By careful phrasing, and zoom-in/cut/paste/undo audio editing in audacity, you can use both methods.
It will be important to insure backround ambience is uniform or absent at the phrase breaks,
and that riffs don't carry over across the phrase boundaries that you will want to edit later.
If your song has for example, intro, verse, chorus, verse, bridge, verse, chorus, finale
you could create hydrogen patterns for intro, verse, chorus, bridge, and finale, using
select-all/cut/paste repeatedly to create 10 minute versions of each, so you can record many guitar 'takes' in a 10 minute recording, and keep the best ones. Do similar for vocals, while isolating
them on a separate track
Easy naming saves tedious searching! aaaSong-chorus aaaSong22chorus aaaSong33intro etc aaa means what you are working on always is at the top of file-requestors, and you can refer to 22, 33 etc (and easily remember) the good parts you'll want to retrieve.
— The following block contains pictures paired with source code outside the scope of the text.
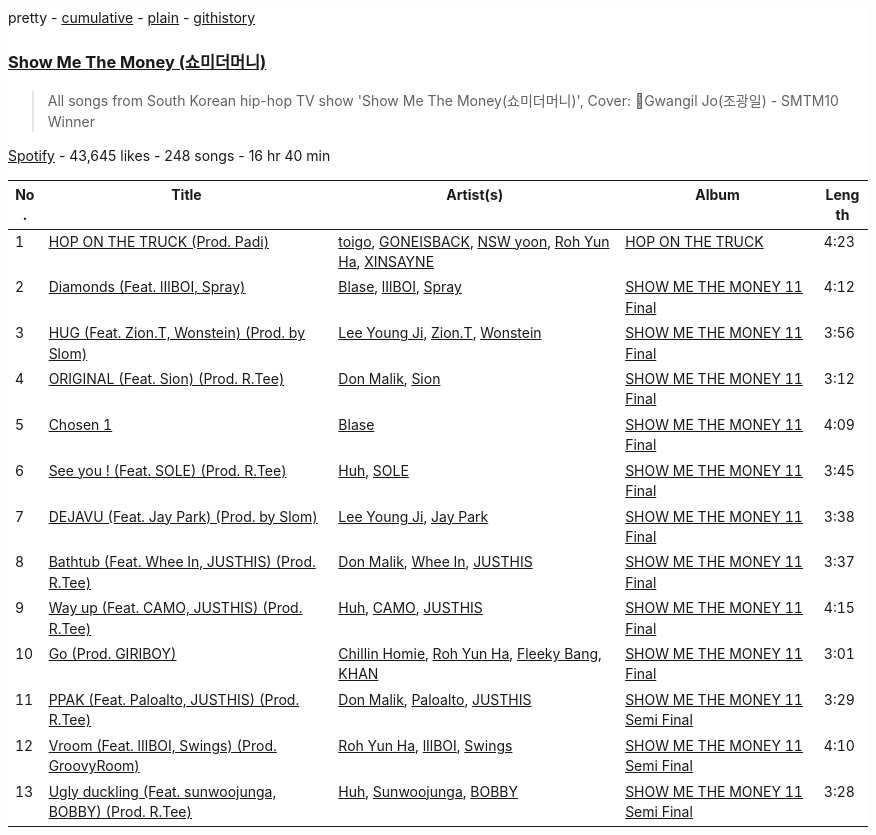 pretty - [cumulative](/playlists/cumulative/37i9dQZF1DXbUvVRFYN2Rp.md) - [plain](/playlists/plain/37i9dQZF1DXbUvVRFYN2Rp) - [githistory](https://github.githistory.xyz/mackorone/spotify-playlist-archive/blob/main/playlists/plain/37i9dQZF1DXbUvVRFYN2Rp)

### [Show Me The Money \(쇼미더머니\)](https://open.spotify.com/playlist/37i9dQZF1DXbUvVRFYN2Rp)

> All songs from South Korean hip\-hop TV show 'Show Me The Money\(쇼미더머니\)', Cover: Gwangil Jo\(조광일\) \- SMTM10 Winner

[Spotify](https://open.spotify.com/user/spotify) - 43,645 likes - 248 songs - 16 hr 40 min

| No. | Title | Artist(s) | Album | Length |
|---|---|---|---|---|
| 1 | [HOP ON THE TRUCK \(Prod\. Padi\)](https://open.spotify.com/track/3P8LJzc8QBtHqmLQCyoCQe) | [toigo](https://open.spotify.com/artist/5tTstLTFQFGb2dBb6h9zeG), [GONEISBACK](https://open.spotify.com/artist/4OrhX1WxBpJgjctQCIRFZt), [NSW yoon](https://open.spotify.com/artist/6xlIFpRmRNDoVuFUqzuMFE), [Roh Yun Ha](https://open.spotify.com/artist/4F0KZ0SXe4z5xrgX6TXAPy), [XINSAYNE](https://open.spotify.com/artist/4yY3FsmWRwMIFXRDkMpnBS) | [HOP ON THE TRUCK](https://open.spotify.com/album/2J08TOk3wMgXL5mKeRrjLE) | 4:23 |
| 2 | [Diamonds \(Feat\. lIlBOI, Spray\)](https://open.spotify.com/track/6KgkuACjbs8BCaGwwZt4Fj) | [Blase](https://open.spotify.com/artist/6XsOOgLCtnkkOv2uhZXuB0), [lIlBOI](https://open.spotify.com/artist/25wMXkplvEHJpJHX8A6Ved), [Spray](https://open.spotify.com/artist/08yoNApAYvtzOK5P3qZKw8) | [SHOW ME THE MONEY 11 Final](https://open.spotify.com/album/19q6Bi6uVIVWUwWcsj1Ld0) | 4:12 |
| 3 | [HUG \(Feat\. Zion.T, Wonstein\) \(Prod\. by Slom\)](https://open.spotify.com/track/26rFtNk7TNkJuLGq021Pvc) | [Lee Young Ji](https://open.spotify.com/artist/0Y2AcMPMpeuPXtPQGVvRBq), [Zion.T](https://open.spotify.com/artist/5HenzRvMtSrgtvU16XAoby), [Wonstein](https://open.spotify.com/artist/5o615XColiSVMPDWlslKSk) | [SHOW ME THE MONEY 11 Final](https://open.spotify.com/album/19q6Bi6uVIVWUwWcsj1Ld0) | 3:56 |
| 4 | [ORIGINAL \(Feat\. Sion\) \(Prod\. R.Tee\)](https://open.spotify.com/track/4mIVK08PK5UB8R196Cx64r) | [Don Malik](https://open.spotify.com/artist/1DKIdDHKHi3rIwG4UB5zLE), [Sion](https://open.spotify.com/artist/2dEBKqLtvdFTnPcwpWEw0r) | [SHOW ME THE MONEY 11 Final](https://open.spotify.com/album/19q6Bi6uVIVWUwWcsj1Ld0) | 3:12 |
| 5 | [Chosen 1](https://open.spotify.com/track/65TacPD6oZ2KKxWJf2yPlh) | [Blase](https://open.spotify.com/artist/6XsOOgLCtnkkOv2uhZXuB0) | [SHOW ME THE MONEY 11 Final](https://open.spotify.com/album/19q6Bi6uVIVWUwWcsj1Ld0) | 4:09 |
| 6 | [See you ! \(Feat\. SOLE\) \(Prod\. R.Tee\)](https://open.spotify.com/track/0XVzQQ8m7CHmc58TDMJuRj) | [Huh](https://open.spotify.com/artist/30AghIfoMJrMo1YqoUkEMM), [SOLE](https://open.spotify.com/artist/6naXFodImN2DwRmKCQHAUt) | [SHOW ME THE MONEY 11 Final](https://open.spotify.com/album/19q6Bi6uVIVWUwWcsj1Ld0) | 3:45 |
| 7 | [DEJAVU \(Feat\. Jay Park\) \(Prod\. by Slom\)](https://open.spotify.com/track/3SB8fH05CZEkPTWJAgkAB2) | [Lee Young Ji](https://open.spotify.com/artist/0Y2AcMPMpeuPXtPQGVvRBq), [Jay Park](https://open.spotify.com/artist/4XDi67ZENZcbfKnvMnTYsI) | [SHOW ME THE MONEY 11 Final](https://open.spotify.com/album/19q6Bi6uVIVWUwWcsj1Ld0) | 3:38 |
| 8 | [Bathtub \(Feat\. Whee In, JUSTHIS\) \(Prod\. R.Tee\)](https://open.spotify.com/track/6410lt5ieSLvkczCmltXnc) | [Don Malik](https://open.spotify.com/artist/1DKIdDHKHi3rIwG4UB5zLE), [Whee In](https://open.spotify.com/artist/0BqRGrwqndrtNkojXiqIzL), [JUSTHIS](https://open.spotify.com/artist/0Ch0t9gI47Lkal71uQnmV3) | [SHOW ME THE MONEY 11 Final](https://open.spotify.com/album/19q6Bi6uVIVWUwWcsj1Ld0) | 3:37 |
| 9 | [Way up \(Feat\. CAMO, JUSTHIS\) \(Prod\. R.Tee\)](https://open.spotify.com/track/75hcx0Zao2wGlveS7kLIZo) | [Huh](https://open.spotify.com/artist/30AghIfoMJrMo1YqoUkEMM), [CAMO](https://open.spotify.com/artist/2YkhzcYyxJvtl5W6pY0PuF), [JUSTHIS](https://open.spotify.com/artist/0Ch0t9gI47Lkal71uQnmV3) | [SHOW ME THE MONEY 11 Final](https://open.spotify.com/album/19q6Bi6uVIVWUwWcsj1Ld0) | 4:15 |
| 10 | [Go \(Prod\. GIRIBOY\)](https://open.spotify.com/track/3os9pSsg1aiL9sds6vFr8h) | [Chillin Homie](https://open.spotify.com/artist/5f48MQLr5eOXHcR4lFE1BM), [Roh Yun Ha](https://open.spotify.com/artist/4F0KZ0SXe4z5xrgX6TXAPy), [Fleeky Bang](https://open.spotify.com/artist/4whHCEnN1w4cexp2J7h4OC), [KHAN](https://open.spotify.com/artist/13jYpBHek9LD68d1ZwWmu5) | [SHOW ME THE MONEY 11 Final](https://open.spotify.com/album/19q6Bi6uVIVWUwWcsj1Ld0) | 3:01 |
| 11 | [PPAK \(Feat\. Paloalto, JUSTHIS\) \(Prod\. R.Tee\)](https://open.spotify.com/track/3lnn14odZPgqyNooN6jQBa) | [Don Malik](https://open.spotify.com/artist/1DKIdDHKHi3rIwG4UB5zLE), [Paloalto](https://open.spotify.com/artist/2Yv0nlRtzgPl6u0dsS2hFv), [JUSTHIS](https://open.spotify.com/artist/0Ch0t9gI47Lkal71uQnmV3) | [SHOW ME THE MONEY 11 Semi Final](https://open.spotify.com/album/58Xcmyli4ey3cwoqPg1GFx) | 3:29 |
| 12 | [Vroom \(Feat\. lIlBOI, Swings\) \(Prod\. GroovyRoom\)](https://open.spotify.com/track/5a3aBxwQjcZfT1Qswlc1cK) | [Roh Yun Ha](https://open.spotify.com/artist/4F0KZ0SXe4z5xrgX6TXAPy), [lIlBOI](https://open.spotify.com/artist/25wMXkplvEHJpJHX8A6Ved), [Swings](https://open.spotify.com/artist/6F5tPDq3TIduDv2ki6O1Oq) | [SHOW ME THE MONEY 11 Semi Final](https://open.spotify.com/album/58Xcmyli4ey3cwoqPg1GFx) | 4:10 |
| 13 | [Ugly duckling \(Feat\. sunwoojunga, BOBBY\) \(Prod\. R.Tee\)](https://open.spotify.com/track/4CtEpNW39gY6bHWFDfoXKG) | [Huh](https://open.spotify.com/artist/30AghIfoMJrMo1YqoUkEMM), [Sunwoojunga](https://open.spotify.com/artist/04L3elxyr0XFua2Ek3domW), [BOBBY](https://open.spotify.com/artist/7ieMQQDR0bdBPz572mtxwS) | [SHOW ME THE MONEY 11 Semi Final](https://open.spotify.com/album/58Xcmyli4ey3cwoqPg1GFx) | 3:28 |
Practice zooming in to a familiar songs' waveform in audacity, and re-arrange its parts by
cut/paste, then do it on one of your songs. I keep a notebook, and as the song plays,
I jot down the time of parts I want to move, remove, or apply fx to.
Never leave anything good on the hardisk, without a backup to CD, dvd, usbstick,
or external drive
Another consideration is whether to record dry, with fx added later, record with fx, or both at once.
Nothing is carved in stone, I don't record things I don't enjoy playing, so I use fx on, for
instant gratification, but perfectionists and pros may like/need the freedom of post-production fx,
and apply things later in full experimentation mode.